-------- RAW DATA
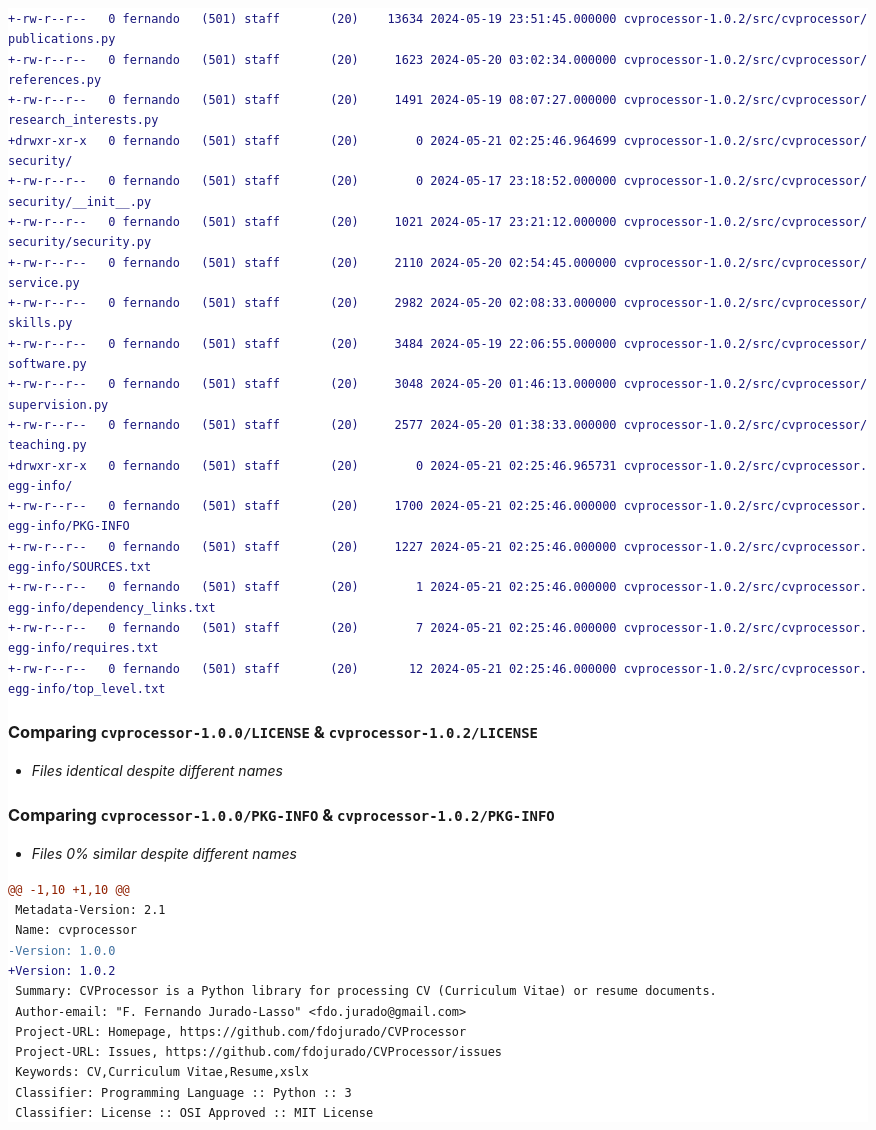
```diff
+-rw-r--r--   0 fernando   (501) staff       (20)    13634 2024-05-19 23:51:45.000000 cvprocessor-1.0.2/src/cvprocessor/publications.py
+-rw-r--r--   0 fernando   (501) staff       (20)     1623 2024-05-20 03:02:34.000000 cvprocessor-1.0.2/src/cvprocessor/references.py
+-rw-r--r--   0 fernando   (501) staff       (20)     1491 2024-05-19 08:07:27.000000 cvprocessor-1.0.2/src/cvprocessor/research_interests.py
+drwxr-xr-x   0 fernando   (501) staff       (20)        0 2024-05-21 02:25:46.964699 cvprocessor-1.0.2/src/cvprocessor/security/
+-rw-r--r--   0 fernando   (501) staff       (20)        0 2024-05-17 23:18:52.000000 cvprocessor-1.0.2/src/cvprocessor/security/__init__.py
+-rw-r--r--   0 fernando   (501) staff       (20)     1021 2024-05-17 23:21:12.000000 cvprocessor-1.0.2/src/cvprocessor/security/security.py
+-rw-r--r--   0 fernando   (501) staff       (20)     2110 2024-05-20 02:54:45.000000 cvprocessor-1.0.2/src/cvprocessor/service.py
+-rw-r--r--   0 fernando   (501) staff       (20)     2982 2024-05-20 02:08:33.000000 cvprocessor-1.0.2/src/cvprocessor/skills.py
+-rw-r--r--   0 fernando   (501) staff       (20)     3484 2024-05-19 22:06:55.000000 cvprocessor-1.0.2/src/cvprocessor/software.py
+-rw-r--r--   0 fernando   (501) staff       (20)     3048 2024-05-20 01:46:13.000000 cvprocessor-1.0.2/src/cvprocessor/supervision.py
+-rw-r--r--   0 fernando   (501) staff       (20)     2577 2024-05-20 01:38:33.000000 cvprocessor-1.0.2/src/cvprocessor/teaching.py
+drwxr-xr-x   0 fernando   (501) staff       (20)        0 2024-05-21 02:25:46.965731 cvprocessor-1.0.2/src/cvprocessor.egg-info/
+-rw-r--r--   0 fernando   (501) staff       (20)     1700 2024-05-21 02:25:46.000000 cvprocessor-1.0.2/src/cvprocessor.egg-info/PKG-INFO
+-rw-r--r--   0 fernando   (501) staff       (20)     1227 2024-05-21 02:25:46.000000 cvprocessor-1.0.2/src/cvprocessor.egg-info/SOURCES.txt
+-rw-r--r--   0 fernando   (501) staff       (20)        1 2024-05-21 02:25:46.000000 cvprocessor-1.0.2/src/cvprocessor.egg-info/dependency_links.txt
+-rw-r--r--   0 fernando   (501) staff       (20)        7 2024-05-21 02:25:46.000000 cvprocessor-1.0.2/src/cvprocessor.egg-info/requires.txt
+-rw-r--r--   0 fernando   (501) staff       (20)       12 2024-05-21 02:25:46.000000 cvprocessor-1.0.2/src/cvprocessor.egg-info/top_level.txt
```

### Comparing `cvprocessor-1.0.0/LICENSE` & `cvprocessor-1.0.2/LICENSE`

 * *Files identical despite different names*

### Comparing `cvprocessor-1.0.0/PKG-INFO` & `cvprocessor-1.0.2/PKG-INFO`

 * *Files 0% similar despite different names*

```diff
@@ -1,10 +1,10 @@
 Metadata-Version: 2.1
 Name: cvprocessor
-Version: 1.0.0
+Version: 1.0.2
 Summary: CVProcessor is a Python library for processing CV (Curriculum Vitae) or resume documents.
 Author-email: "F. Fernando Jurado-Lasso" <fdo.jurado@gmail.com>
 Project-URL: Homepage, https://github.com/fdojurado/CVProcessor
 Project-URL: Issues, https://github.com/fdojurado/CVProcessor/issues
 Keywords: CV,Curriculum Vitae,Resume,xslx
 Classifier: Programming Language :: Python :: 3
 Classifier: License :: OSI Approved :: MIT License
```
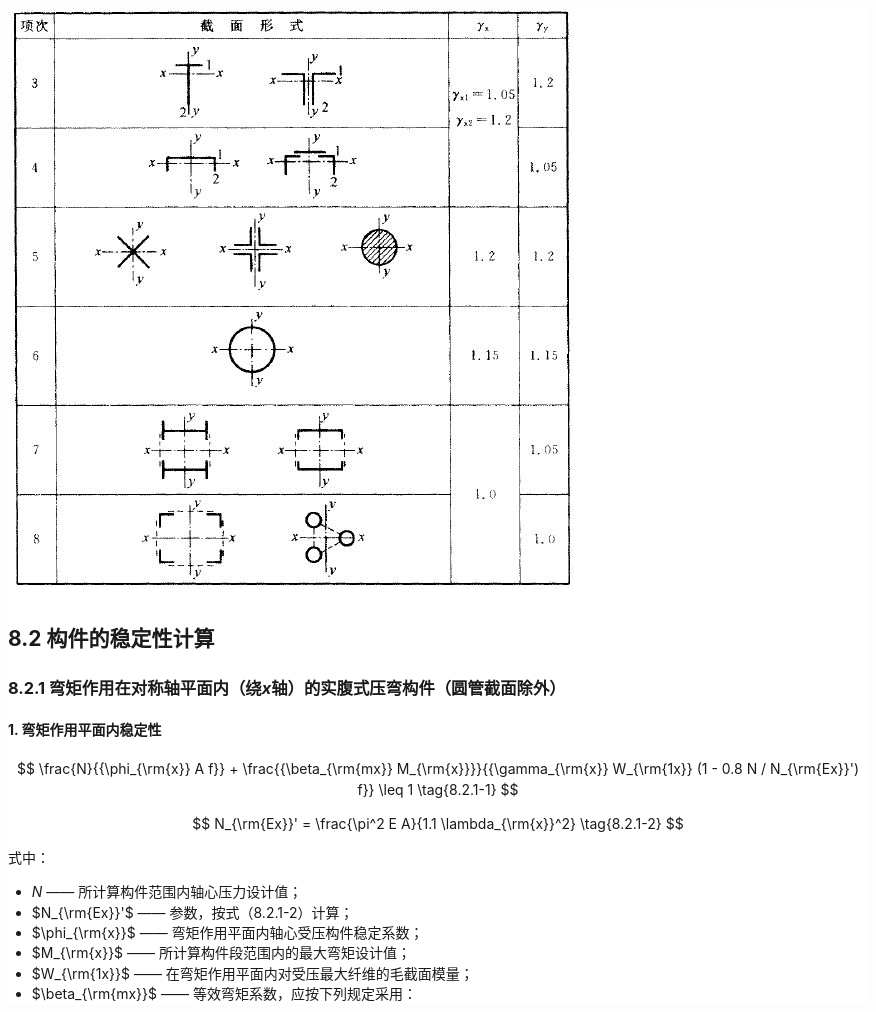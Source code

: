 ![](media/image154.jpeg)




## 8.2 构件的稳定性计算

### 8.2.1 弯矩作用在对称轴平面内（绕$x$轴）的实腹式压弯构件（圆管截面除外）

#### 1. 弯矩作用平面内稳定性

$$
\frac{N}{{\phi_{\rm{x}} A f}} + \frac{{\beta_{\rm{mx}} M_{\rm{x}}}}{{\gamma_{\rm{x}} W_{\rm{1x}} (1 - 0.8 N / N_{\rm{Ex}}') f}} \leq 1 \tag{8.2.1-1}
$$

$$
N_{\rm{Ex}}' = \frac{\pi^2 E A}{1.1 \lambda_{\rm{x}}^2} \tag{8.2.1-2}
$$

式中：

- $N$ —— 所计算构件范围内轴心压力设计值；
- $N_{\rm{Ex}}'$ —— 参数，按式（8.2.1-2）计算；
- $\phi_{\rm{x}}$ —— 弯矩作用平面内轴心受压构件稳定系数；
- $M_{\rm{x}}$ —— 所计算构件段范围内的最大弯矩设计值；
- $W_{\rm{1x}}$ —— 在弯矩作用平面内对受压最大纤维的毛截面模量；
- $\beta_{\rm{mx}}$ —— 等效弯矩系数，应按下列规定采用：
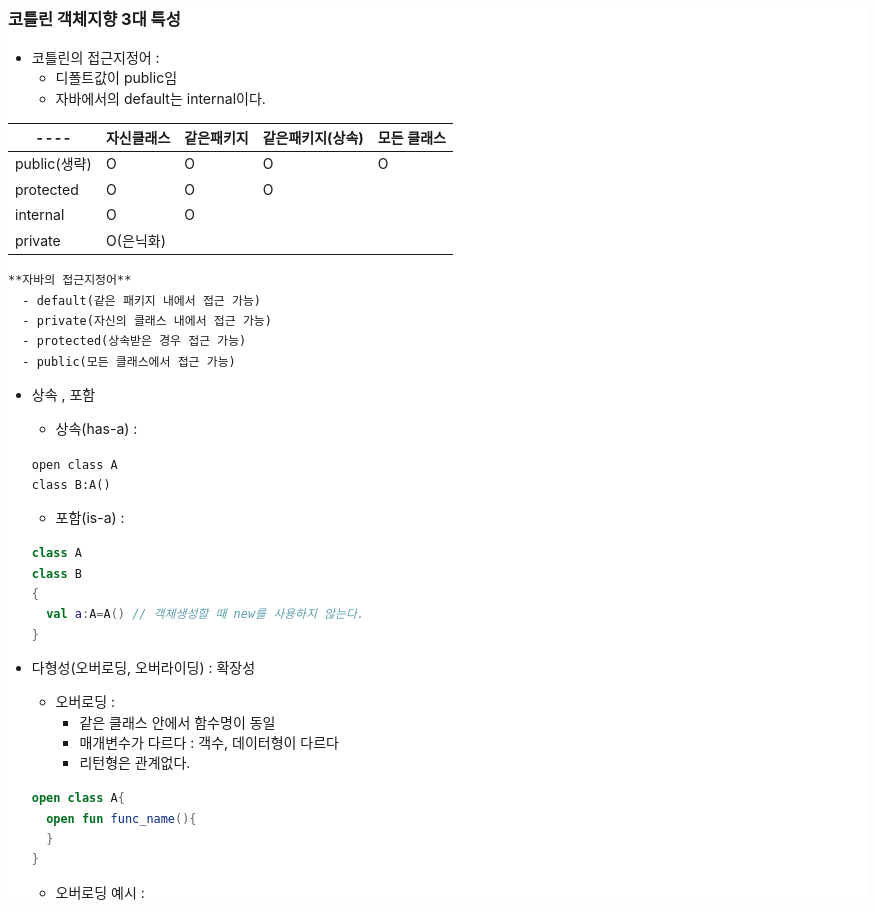### 코틀린 객체지향 3대 특성


- 코틀린의 접근지정어 : 
  - 디폴트값이 public임
  - 자바에서의 default는 internal이다.

|----|자신클래스|같은패키지|같은패키지(상속)|모든 클래스|
|----|----------|---------|--------------|-----------|
|public(생략)|O|O|O|O|
|protected|O|O|O||
|internal|O|O|||
|private|O(은닉화)||||


```tip
**자바의 접근지정어**
  - default(같은 패키지 내에서 접근 가능)
  - private(자신의 클래스 내에서 접근 가능)
  - protected(상속받은 경우 접근 가능)
  - public(모든 클래스에서 접근 가능)
```


- 상속 , 포함 
  - 상속(has-a) : 
  
  ```KT
  open class A
  class B:A()
  ```
  
  - 포함(is-a) : 
  
  ```kt
  class A
  class B
  {
    val a:A=A() // 객체생성할 때 new를 사용하지 않는다.
  }
  ```
  
- 다형성(오버로딩, 오버라이딩) : 확장성
  - 오버로딩 : 
    - 같은 클래스 안에서 함수명이 동일
    - 매개변수가 다르다 : 객수, 데이터형이 다르다
    - 리턴형은 관계없다.
  
  ```kt
  open class A{
    open fun func_name(){
    }
  }
  ```
  
  - 오버로딩 예시 : 
  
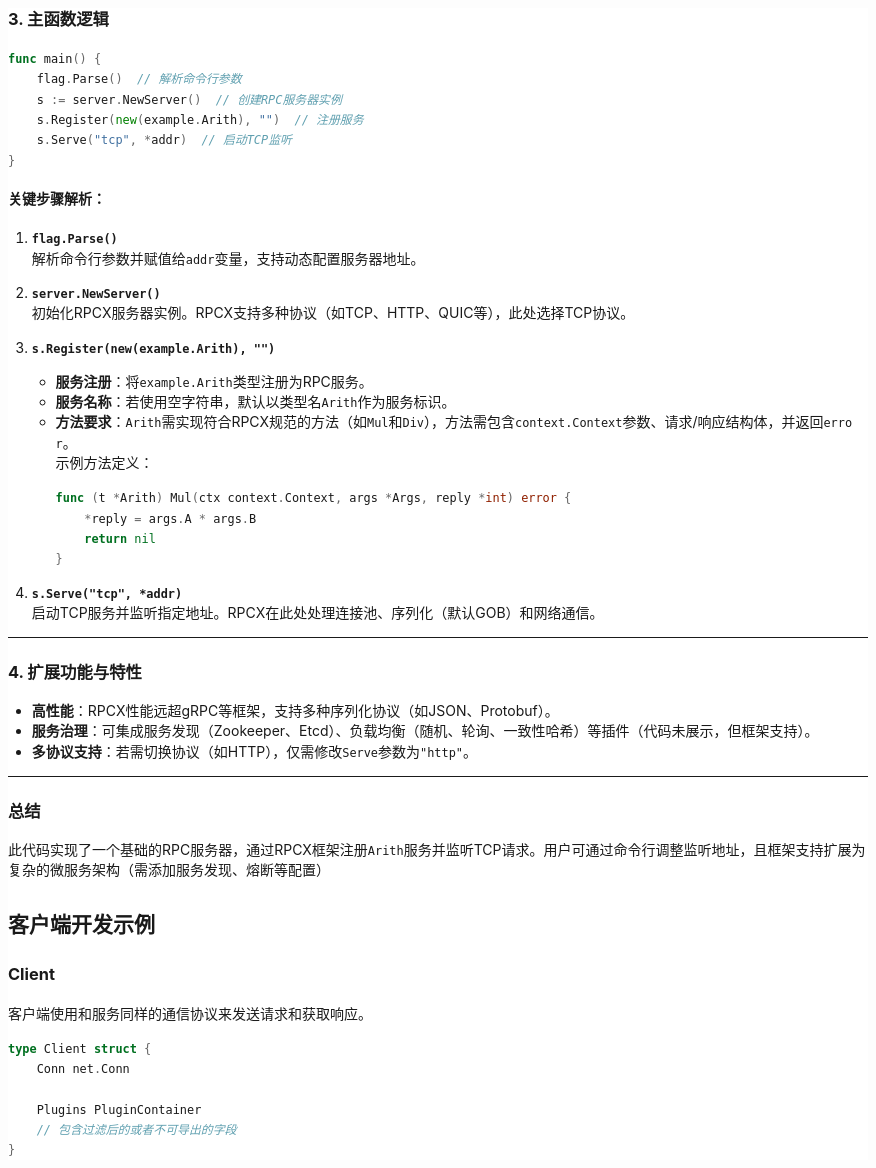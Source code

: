 ### **3. 主函数逻辑**
```go
func main() {
    flag.Parse()  // 解析命令行参数
    s := server.NewServer()  // 创建RPC服务器实例
    s.Register(new(example.Arith), "")  // 注册服务
    s.Serve("tcp", *addr)  // 启动TCP监听
}
```

#### **关键步骤解析：**
1. **`flag.Parse()`**  
   解析命令行参数并赋值给`addr`变量，支持动态配置服务器地址。

2. **`server.NewServer()`**  
   初始化RPCX服务器实例。RPCX支持多种协议（如TCP、HTTP、QUIC等），此处选择TCP协议。

3. **`s.Register(new(example.Arith), "")`**
    - **服务注册**：将`example.Arith`类型注册为RPC服务。
    - **服务名称**：若使用空字符串，默认以类型名`Arith`作为服务标识。
    - **方法要求**：`Arith`需实现符合RPCX规范的方法（如`Mul`和`Div`），方法需包含`context.Context`参数、请求/响应结构体，并返回`error`。  
      示例方法定义：
      ```go
      func (t *Arith) Mul(ctx context.Context, args *Args, reply *int) error {
          *reply = args.A * args.B
          return nil
      }
      ```

4. **`s.Serve("tcp", *addr)`**  
   启动TCP服务并监听指定地址。RPCX在此处处理连接池、序列化（默认GOB）和网络通信。

---

### **4. 扩展功能与特性**
- **高性能**：RPCX性能远超gRPC等框架，支持多种序列化协议（如JSON、Protobuf）。
- **服务治理**：可集成服务发现（Zookeeper、Etcd）、负载均衡（随机、轮询、一致性哈希）等插件（代码未展示，但框架支持）。
- **多协议支持**：若需切换协议（如HTTP），仅需修改`Serve`参数为`"http"`。

---

### **总结**
此代码实现了一个基础的RPC服务器，通过RPCX框架注册`Arith`服务并监听TCP请求。用户可通过命令行调整监听地址，且框架支持扩展为复杂的微服务架构（需添加服务发现、熔断等配置）



## 客户端开发示例

### Client

客户端使用和服务同样的通信协议来发送请求和获取响应。

```go
type Client struct {
    Conn net.Conn

    Plugins PluginContainer
    // 包含过滤后的或者不可导出的字段
}
```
----------------
AIM OF THE TASK: Look through the entries for lines containing the word "Files" and return each one.

SOLUTION FOR THIS TASK:
 * *Files identical despite different names*
 * *Files 0% similar despite different names*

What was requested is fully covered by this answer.